Activity – So long as no pictures are carried over, output the records below exactly.

━━ Dataset extract ━━

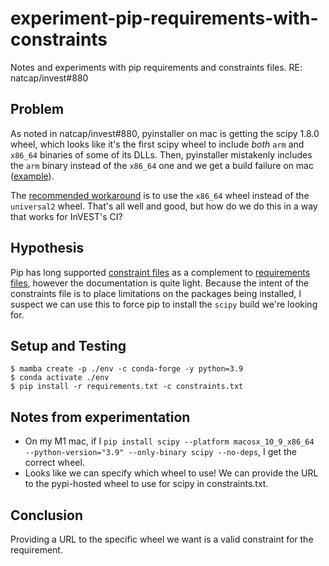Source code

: # experiment-pip-requirements-with-constraints
Notes and experiments with pip requirements and constraints files.  RE: natcap/invest#880

## Problem

As noted in natcap/invest#880, pyinstaller on mac is getting the scipy 1.8.0
wheel, which looks like it's the first scipy wheel to include _both_ `arm` and
`x86_64` binaries of some of its DLLs.  Then, pyinstaller mistakenly includes
the `arm` binary instead of the `x86_64` one and we get a build failure on mac
([example](https://github.com/natcap/invest/runs/5111006848?check_suite_focus=true)).

The [recommended workaround](https://github.com/scipy/scipy/issues/15552#issuecomment-1048303347)
is to use the `x86_64` wheel instead of the `universal2` wheel.  That's all
well and good, but how do we do this in a way that works for InVEST's CI?

## Hypothesis

Pip has long supported [constraint files](https://pip.pypa.io/en/stable/user_guide/#constraints-files)
as a complement to [requirements files](https://pip.pypa.io/en/stable/reference/requirements-file-format/),
however the documentation is quite light.  Because the intent of the
constraints file is to place limitations on the packages being installed, I
suspect we can use this to force pip to install the `scipy` build we're looking for.

## Setup and Testing

```
$ mamba create -p ./env -c conda-forge -y python=3.9
$ conda activate ./env
$ pip install -r requirements.txt -c constraints.txt
```

## Notes from experimentation

* On my M1 mac, if I `pip install scipy --platform macosx_10_9_x86_64  --python-version="3.9" --only-binary scipy --no-deps`, I get the correct wheel.
* Looks like we can specify which wheel to use!  We can provide the URL to the pypi-hosted wheel to use for scipy in constraints.txt.

## Conclusion

Providing a URL to the specific wheel we want is a valid constraint for the requirement.
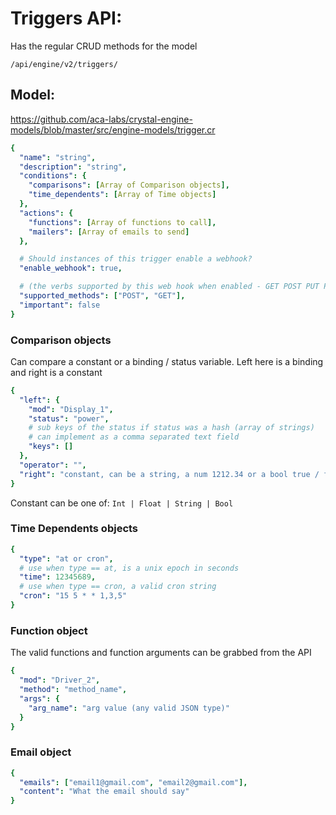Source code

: # Triggers API:

Has the regular CRUD methods for the model

```
/api/engine/v2/triggers/
```

## Model:

https://github.com/aca-labs/crystal-engine-models/blob/master/src/engine-models/trigger.cr

```yaml
{
  "name": "string",
  "description": "string",
  "conditions": {
    "comparisons": [Array of Comparison objects],
    "time_dependents": [Array of Time objects]
  },
  "actions": {
    "functions": [Array of functions to call],
    "mailers": [Array of emails to send]
  },

  # Should instances of this trigger enable a webhook?
  "enable_webhook": true,

  # (the verbs supported by this web hook when enabled - GET POST PUT PATCH DELETE)
  "supported_methods": ["POST", "GET"],
  "important": false
}
```

### Comparison objects

Can compare a constant or a binding / status variable. Left here is a binding and right is a constant

```yaml
{
  "left": {
    "mod": "Display_1",
    "status": "power",
    # sub keys of the status if status was a hash (array of strings)
    # can implement as a comma separated text field
    "keys": []
  },
  "operator": "",
  "right": "constant, can be a string, a num 1212.34 or a bool true / false"
}
```

Constant can be one of: `Int | Float | String | Bool`


### Time Dependents objects

```yaml
{
  "type": "at or cron",
  # use when type == at, is a unix epoch in seconds
  "time": 12345689,
  # use when type == cron, a valid cron string
  "cron": "15 5 * * 1,3,5"
}
```


### Function object

The valid functions and function arguments can be grabbed from the API

```yaml
{
  "mod": "Driver_2",
  "method": "method_name",
  "args": {
    "arg_name": "arg value (any valid JSON type)"
  }
}
```


### Email object

```yaml
{
  "emails": ["email1@gmail.com", "email2@gmail.com"],
  "content": "What the email should say"
}
```
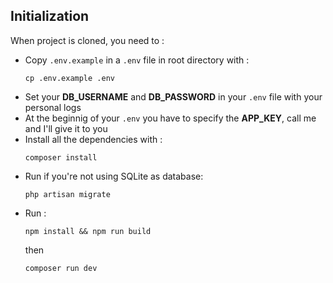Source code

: ## Initialization

When project is cloned, you need to :
- Copy ``.env.example`` in a ``.env`` file in root directory with :
    ```
    cp .env.example .env
    ```
- Set your **DB_USERNAME** and **DB_PASSWORD** in your ``.env`` file with your personal logs
- At the beginnig of your ``.env`` you have to specify the **APP_KEY**, call me and I'll give it to you
- Install all the dependencies with :
    ```
    composer install
    ```
- Run if you're not using SQLite as database:
    ```
    php artisan migrate
    ```
- Run :
    ```
    npm install && npm run build
    ```
    then 
    ```
    composer run dev
    ```
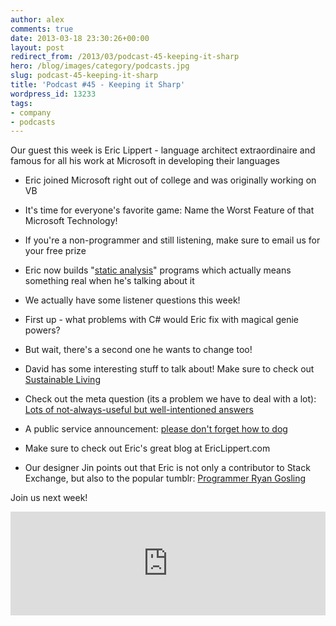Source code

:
 ```yaml
---
author: alex
comments: true
date: 2013-03-18 23:30:26+00:00
layout: post
redirect_from: /2013/03/podcast-45-keeping-it-sharp
hero: /blog/images/category/podcasts.jpg
slug: podcast-45-keeping-it-sharp
title: 'Podcast #45 - Keeping it Sharp'
wordpress_id: 13233
tags:
- company
- podcasts
---
```


Our guest this week is Eric Lippert - language architect extraordinaire and famous for all his work at Microsoft in developing their languages



	
  * Eric joined Microsoft right out of college and was originally working on VB

	
  * It's time for everyone's favorite game: Name the Worst Feature of that Microsoft Technology!

	
  * If you're a non-programmer and still listening, make sure to email us for your free prize

	
  * Eric now builds "[static analysis](http://en.wikipedia.org/wiki/Static_program_analysis)" programs which actually means something real when he's talking about it

	
  * We actually have some listener questions this week!

	
  * First up - what problems with C# would Eric fix with magical genie powers?

	
  * But wait, there's a second one he wants to change too!

	
  * David has some interesting stuff to talk about! Make sure to check out [Sustainable Living](http://sustainability.stackexchange.com/)

	
  * Check out the meta question (its a problem we have to deal with a lot): [Lots of not-always-useful but well-intentioned answers](http://meta.stackoverflow.com/questions/166566/lots-of-not-always-useful-but-well-intentioned-answers)

	
  * A public service announcement: [please don't forget how to dog](http://imgur.com/gallery/EUfLMg6)

	
  * Make sure to check out Eric's great blog at EricLippert.com

	
  * Our designer Jin points out that Eric is not only a contributor to Stack Exchange, but also to the popular tumblr: [Programmer Ryan Gosling](http://programmerryangosling.tumblr.com/post/15197379385)


Join us next week!


<iframe src="http://w.soundcloud.com/player/?url=http%3A%2F%2Fapi.soundcloud.com%2Ftracks%2F83835972&amp;show_artwork=true" height="166" width="100%" frameborder="no" scrolling="no"></iframe></p>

━━━

Answer for this exercise –
Source code

: # experiment-pip-requirements-with-constraints
Notes and experiments with pip requirements and constraints files.  RE: natcap/invest#880

## Problem

As noted in natcap/invest#880, pyinstaller on mac is getting the scipy 1.8.0
wheel, which looks like it's the first scipy wheel to include _both_ `arm` and
`x86_64` binaries of some of its DLLs.  Then, pyinstaller mistakenly includes
the `arm` binary instead of the `x86_64` one and we get a build failure on mac
([example](https://github.com/natcap/invest/runs/5111006848?check_suite_focus=true)).

The [recommended workaround](https://github.com/scipy/scipy/issues/15552#issuecomment-1048303347)
is to use the `x86_64` wheel instead of the `universal2` wheel.  That's all
well and good, but how do we do this in a way that works for InVEST's CI?

## Hypothesis

Pip has long supported [constraint files](https://pip.pypa.io/en/stable/user_guide/#constraints-files)
as a complement to [requirements files](https://pip.pypa.io/en/stable/reference/requirements-file-format/),
however the documentation is quite light.  Because the intent of the
constraints file is to place limitations on the packages being installed, I
suspect we can use this to force pip to install the `scipy` build we're looking for.

## Setup and Testing

```
$ mamba create -p ./env -c conda-forge -y python=3.9
$ conda activate ./env
$ pip install -r requirements.txt -c constraints.txt
```

## Notes from experimentation

* On my M1 mac, if I `pip install scipy --platform macosx_10_9_x86_64  --python-version="3.9" --only-binary scipy --no-deps`, I get the correct wheel.
* Looks like we can specify which wheel to use!  We can provide the URL to the pypi-hosted wheel to use for scipy in constraints.txt.

## Conclusion

Providing a URL to the specific wheel we want is a valid constraint for the requirement.
Source code

: # Triggers API:

Has the regular CRUD methods for the model

```
/api/engine/v2/triggers/
```

## Model:

https://github.com/aca-labs/crystal-engine-models/blob/master/src/engine-models/trigger.cr

```yaml
{
  "name": "string",
  "description": "string",
  "conditions": {
    "comparisons": [Array of Comparison objects],
    "time_dependents": [Array of Time objects]
  },
  "actions": {
    "functions": [Array of functions to call],
    "mailers": [Array of emails to send]
  },

  # Should instances of this trigger enable a webhook?
  "enable_webhook": true,

  # (the verbs supported by this web hook when enabled - GET POST PUT PATCH DELETE)
  "supported_methods": ["POST", "GET"],
  "important": false
}
```

### Comparison objects

Can compare a constant or a binding / status variable. Left here is a binding and right is a constant

```yaml
{
  "left": {
    "mod": "Display_1",
    "status": "power",
    # sub keys of the status if status was a hash (array of strings)
    # can implement as a comma separated text field
    "keys": []
  },
  "operator": "",
  "right": "constant, can be a string, a num 1212.34 or a bool true / false"
}
```

Constant can be one of: `Int | Float | String | Bool`


### Time Dependents objects

```yaml
{
  "type": "at or cron",
  # use when type == at, is a unix epoch in seconds
  "time": 12345689,
  # use when type == cron, a valid cron string
  "cron": "15 5 * * 1,3,5"
}
```


### Function object

The valid functions and function arguments can be grabbed from the API

```yaml
{
  "mod": "Driver_2",
  "method": "method_name",
  "args": {
    "arg_name": "arg value (any valid JSON type)"
  }
}
```


### Email object

```yaml
{
  "emails": ["email1@gmail.com", "email2@gmail.com"],
  "content": "What the email should say"
}
```
Source code

: ## Initialization

When project is cloned, you need to :
- Copy ``.env.example`` in a ``.env`` file in root directory with :
    ```
    cp .env.example .env
    ```
- Set your **DB_USERNAME** and **DB_PASSWORD** in your ``.env`` file with your personal logs
- At the beginnig of your ``.env`` you have to specify the **APP_KEY**, call me and I'll give it to you
- Install all the dependencies with :
    ```
    composer install
    ```
- Run if you're not using SQLite as database:
    ```
    php artisan migrate
    ```
- Run :
    ```
    npm install && npm run build
    ```
    then 
    ```
    composer run dev
    ```
Source code

:
 ```yaml
---
author: alex
comments: true
date: 2013-03-18 23:30:26+00:00
layout: post
redirect_from: /2013/03/podcast-45-keeping-it-sharp
hero: /blog/images/category/podcasts.jpg
slug: podcast-45-keeping-it-sharp
title: 'Podcast #45 - Keeping it Sharp'
wordpress_id: 13233
tags:
- company
- podcasts
---
```


Our guest this week is Eric Lippert - language architect extraordinaire and famous for all his work at Microsoft in developing their languages



	
  * Eric joined Microsoft right out of college and was originally working on VB

	
  * It's time for everyone's favorite game: Name the Worst Feature of that Microsoft Technology!

	
  * If you're a non-programmer and still listening, make sure to email us for your free prize

	
  * Eric now builds "[static analysis](http://en.wikipedia.org/wiki/Static_program_analysis)" programs which actually means something real when he's talking about it

	
  * We actually have some listener questions this week!

	
  * First up - what problems with C# would Eric fix with magical genie powers?

	
  * But wait, there's a second one he wants to change too!

	
  * David has some interesting stuff to talk about! Make sure to check out [Sustainable Living](http://sustainability.stackexchange.com/)

	
  * Check out the meta question (its a problem we have to deal with a lot): [Lots of not-always-useful but well-intentioned answers](http://meta.stackoverflow.com/questions/166566/lots-of-not-always-useful-but-well-intentioned-answers)

	
  * A public service announcement: [please don't forget how to dog](http://imgur.com/gallery/EUfLMg6)

	
  * Make sure to check out Eric's great blog at EricLippert.com

	
  * Our designer Jin points out that Eric is not only a contributor to Stack Exchange, but also to the popular tumblr: [Programmer Ryan Gosling](http://programmerryangosling.tumblr.com/post/15197379385)


Join us next week!


<iframe src="http://w.soundcloud.com/player/?url=http%3A%2F%2Fapi.soundcloud.com%2Ftracks%2F83835972&amp;show_artwork=true" height="166" width="100%" frameborder="no" scrolling="no"></iframe></p>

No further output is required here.